Auteur(s) : Philippe Tartera

Fonctions : 6, impasse Salinié, 31100 Toulouse

Une jument avorte en pension. Dans l’incapacité de prouver l’absence de faute, le gardien doit indemniser la perte du poulain.

1. Les faits : Avortement au haras

Depuis deux ans, M. Ducheval place ses juments pour la saison de monte chez M. Duharas contre rémunération, et les récupère au terme de la gestation.

L’une de ses juments, confiée aux soins de M. Duharas pour la saison 1996, est présentée à la saillie d’un étalon réputé. Elle devient gravide, comme le prouvent deux échographies pratiquées en juillet et en octobre 1996 par le vétérinaire qui suit le haras. La jument avorte ensuite dans des conditions et à une date qui demeurent indéterminées, mais de manière certaine alors qu’elle est toujours en pension chez M. Duharas.

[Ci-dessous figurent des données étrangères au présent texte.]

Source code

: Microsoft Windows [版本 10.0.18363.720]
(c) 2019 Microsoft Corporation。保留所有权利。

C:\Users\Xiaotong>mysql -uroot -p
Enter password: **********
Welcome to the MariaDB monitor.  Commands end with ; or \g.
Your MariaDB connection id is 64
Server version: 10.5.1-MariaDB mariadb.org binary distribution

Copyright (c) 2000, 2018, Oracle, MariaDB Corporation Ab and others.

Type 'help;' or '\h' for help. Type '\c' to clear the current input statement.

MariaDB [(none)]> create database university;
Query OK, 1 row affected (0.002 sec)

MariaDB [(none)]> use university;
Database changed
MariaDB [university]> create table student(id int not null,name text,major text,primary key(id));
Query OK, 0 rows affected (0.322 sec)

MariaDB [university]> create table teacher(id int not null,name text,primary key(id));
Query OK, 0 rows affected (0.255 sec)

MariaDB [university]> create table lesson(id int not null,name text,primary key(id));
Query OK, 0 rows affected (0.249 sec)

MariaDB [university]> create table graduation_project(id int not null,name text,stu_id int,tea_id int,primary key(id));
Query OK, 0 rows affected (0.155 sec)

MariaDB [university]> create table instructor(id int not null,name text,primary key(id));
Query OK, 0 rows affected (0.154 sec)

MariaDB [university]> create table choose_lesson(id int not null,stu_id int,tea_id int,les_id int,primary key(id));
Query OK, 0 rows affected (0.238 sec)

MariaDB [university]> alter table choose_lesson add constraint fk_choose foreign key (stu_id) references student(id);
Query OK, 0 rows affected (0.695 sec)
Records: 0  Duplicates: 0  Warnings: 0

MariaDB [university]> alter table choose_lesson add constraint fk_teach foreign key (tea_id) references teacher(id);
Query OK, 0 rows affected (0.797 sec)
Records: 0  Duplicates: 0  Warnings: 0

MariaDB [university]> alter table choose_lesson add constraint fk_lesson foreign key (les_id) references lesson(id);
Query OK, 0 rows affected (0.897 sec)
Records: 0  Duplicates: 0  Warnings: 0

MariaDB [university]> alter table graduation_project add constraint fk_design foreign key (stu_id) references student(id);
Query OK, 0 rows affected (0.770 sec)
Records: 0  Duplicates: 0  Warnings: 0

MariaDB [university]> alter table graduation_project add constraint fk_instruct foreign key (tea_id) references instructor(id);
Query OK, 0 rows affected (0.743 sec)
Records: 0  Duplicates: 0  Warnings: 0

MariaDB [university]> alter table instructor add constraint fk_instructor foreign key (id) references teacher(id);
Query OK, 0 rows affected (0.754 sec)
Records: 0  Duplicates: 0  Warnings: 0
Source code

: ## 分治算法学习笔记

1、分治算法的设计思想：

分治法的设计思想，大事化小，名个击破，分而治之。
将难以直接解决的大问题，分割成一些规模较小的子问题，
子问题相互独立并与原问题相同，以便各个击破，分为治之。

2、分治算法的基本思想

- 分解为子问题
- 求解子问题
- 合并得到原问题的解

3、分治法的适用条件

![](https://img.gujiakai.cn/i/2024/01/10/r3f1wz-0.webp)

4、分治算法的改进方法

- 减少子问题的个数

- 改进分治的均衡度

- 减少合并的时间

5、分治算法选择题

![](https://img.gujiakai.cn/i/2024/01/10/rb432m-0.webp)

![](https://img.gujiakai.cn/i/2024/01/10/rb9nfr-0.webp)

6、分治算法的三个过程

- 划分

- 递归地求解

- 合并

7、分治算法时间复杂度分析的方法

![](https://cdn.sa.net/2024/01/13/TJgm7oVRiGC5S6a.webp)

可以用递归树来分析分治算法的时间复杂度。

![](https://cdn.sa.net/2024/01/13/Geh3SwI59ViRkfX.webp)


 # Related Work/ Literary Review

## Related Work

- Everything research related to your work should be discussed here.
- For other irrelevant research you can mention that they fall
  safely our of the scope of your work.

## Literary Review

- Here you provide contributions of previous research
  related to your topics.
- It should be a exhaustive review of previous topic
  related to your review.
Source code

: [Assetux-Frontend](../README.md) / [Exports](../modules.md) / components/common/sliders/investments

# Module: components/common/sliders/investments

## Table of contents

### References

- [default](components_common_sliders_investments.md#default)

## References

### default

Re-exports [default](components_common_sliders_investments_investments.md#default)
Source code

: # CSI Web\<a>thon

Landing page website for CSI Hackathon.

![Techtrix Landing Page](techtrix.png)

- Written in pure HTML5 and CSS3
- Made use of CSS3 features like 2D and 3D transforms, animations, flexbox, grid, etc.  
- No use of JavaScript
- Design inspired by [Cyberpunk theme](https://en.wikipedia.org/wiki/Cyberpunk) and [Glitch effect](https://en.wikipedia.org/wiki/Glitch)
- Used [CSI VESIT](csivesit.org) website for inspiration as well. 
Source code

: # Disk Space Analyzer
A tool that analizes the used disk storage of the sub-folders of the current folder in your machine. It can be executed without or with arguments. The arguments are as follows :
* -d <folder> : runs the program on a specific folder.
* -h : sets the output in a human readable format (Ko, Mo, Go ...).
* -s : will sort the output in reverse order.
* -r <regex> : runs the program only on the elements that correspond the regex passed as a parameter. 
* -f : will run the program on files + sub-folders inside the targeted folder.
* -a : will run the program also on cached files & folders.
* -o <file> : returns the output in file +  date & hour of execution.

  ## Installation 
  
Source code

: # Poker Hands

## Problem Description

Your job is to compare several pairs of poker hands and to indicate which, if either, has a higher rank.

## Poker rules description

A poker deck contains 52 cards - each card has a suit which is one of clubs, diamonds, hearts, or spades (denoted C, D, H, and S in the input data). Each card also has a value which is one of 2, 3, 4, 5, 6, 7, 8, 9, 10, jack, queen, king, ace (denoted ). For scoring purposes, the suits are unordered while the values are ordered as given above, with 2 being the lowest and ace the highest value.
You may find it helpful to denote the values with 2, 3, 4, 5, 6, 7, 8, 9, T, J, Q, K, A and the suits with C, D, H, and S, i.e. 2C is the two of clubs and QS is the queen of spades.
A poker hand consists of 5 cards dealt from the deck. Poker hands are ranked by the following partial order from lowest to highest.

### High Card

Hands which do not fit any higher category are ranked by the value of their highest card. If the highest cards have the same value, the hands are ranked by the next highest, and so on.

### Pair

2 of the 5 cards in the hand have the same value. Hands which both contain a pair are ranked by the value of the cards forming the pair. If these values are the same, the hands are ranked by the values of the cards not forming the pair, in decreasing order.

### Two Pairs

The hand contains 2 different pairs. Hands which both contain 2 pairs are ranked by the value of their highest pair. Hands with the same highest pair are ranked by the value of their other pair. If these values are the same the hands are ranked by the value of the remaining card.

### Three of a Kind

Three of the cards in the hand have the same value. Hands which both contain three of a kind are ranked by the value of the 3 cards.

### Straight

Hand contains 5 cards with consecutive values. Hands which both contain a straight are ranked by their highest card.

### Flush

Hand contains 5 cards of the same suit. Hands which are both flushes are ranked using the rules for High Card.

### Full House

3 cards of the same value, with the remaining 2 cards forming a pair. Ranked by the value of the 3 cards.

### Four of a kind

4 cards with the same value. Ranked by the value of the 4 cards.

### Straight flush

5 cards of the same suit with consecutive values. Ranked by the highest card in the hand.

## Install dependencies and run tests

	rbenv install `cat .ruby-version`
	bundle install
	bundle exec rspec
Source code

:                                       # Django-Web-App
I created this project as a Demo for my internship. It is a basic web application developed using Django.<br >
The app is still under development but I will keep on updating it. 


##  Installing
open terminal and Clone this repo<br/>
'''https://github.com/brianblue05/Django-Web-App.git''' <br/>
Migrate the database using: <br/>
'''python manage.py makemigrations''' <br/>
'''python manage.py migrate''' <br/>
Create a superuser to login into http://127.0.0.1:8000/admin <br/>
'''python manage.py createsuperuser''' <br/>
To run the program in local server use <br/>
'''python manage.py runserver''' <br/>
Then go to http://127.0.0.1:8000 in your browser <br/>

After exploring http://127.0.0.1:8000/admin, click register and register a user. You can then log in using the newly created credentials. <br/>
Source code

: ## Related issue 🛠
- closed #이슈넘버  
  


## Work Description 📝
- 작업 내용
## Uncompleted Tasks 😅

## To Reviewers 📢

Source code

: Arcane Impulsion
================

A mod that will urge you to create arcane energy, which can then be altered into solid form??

M. Ducheval, dépourvu de la production escomptée de cette jument en 1997, assigne M. Duharas au tribunal pour que ce dernier soit condamné à lui payer la somme de 5 793,06 € en réparation de ses préjudices matériel et moral (sic).

2. Le jugement : Ping-pong judiciaire

Le tribunal, considérant que M. Duharas « ne démontrait pas n’avoir commis aucune faute dans le suivi de la gestation de la jument », donne raison à M. Ducheval.

M. Duharas se pourvoit en cour d’appel. Celle-ci observe que les conditions d’hébergement et les soins apportés par M. Duharas aux juments qui lui sont confiées donnent entière satisfaction. Au demeurant, M. Ducheval, qui a laissé plusieurs de ses chevaux en pension chez M. Duharas d’avril 1995 à mai 1997, ne le discute pas. La cour souligne en outre que M. Ducheval a repris ses chevaux en mai 1997 sans émettre la moindre observation. Selon les juges, il revenait à M. Ducheval d’établir que l’avortement de la jument était survenu en raison d’un manque de soins de la part de M. Duharas. Or M. Ducheval s’est contenté d’alléguer que M. Duharas « se serait montré négligent », alors que la jument était pourtant régulièrement examinée par un vétérinaire. M. Ducheval ne prouve donc pas de faute de M. Duharas. La cour d’appel infirme le premier jugement et déboute M. Ducheval de l’ensemble de ses prétentions.

M. Ducheval se pourvoit en cassation et obtient gain de cause le 30 mars 2005. La Cour de cassation « casse et annule l’arrêt rendu le 23 septembre 2003 par la cour d’appel de Grenoble ».

3. Pédagogie du jugement : La preuve impossible

L’argumentation de M. Ducheval pour se pourvoir en cassation était la suivante :

(1) Selon les articles 1927 et 1928 du Code civil, « le dépositaire doit apporter, dans la garde de la chose déposée, les mêmes soins qu’il apporte dans la garde des choses qui lui appartiennent », cette obligation devant « être appliquée avec plus de rigueur s’il a été stipulé un salaire pour la garde du dépôt ». Ainsi, même si le dépositaire salarié n’est tenu qu’à une obligation de moyens, il lui appartient d’apporter la preuve de l’absence de faute.

En déboutant M. Ducheval de sa demande d’indemnisation au titre du défaut de soins apporté à la jument qu’il avait confiée à M. Duharas dans le cadre d’un contrat de dépôt salarié, au motif qu’il ne rapportait pas la preuve de la faute commise par M. Duharas, la cour d’appel a renversé la charge de la preuve, « violant ainsi les articles suscités ».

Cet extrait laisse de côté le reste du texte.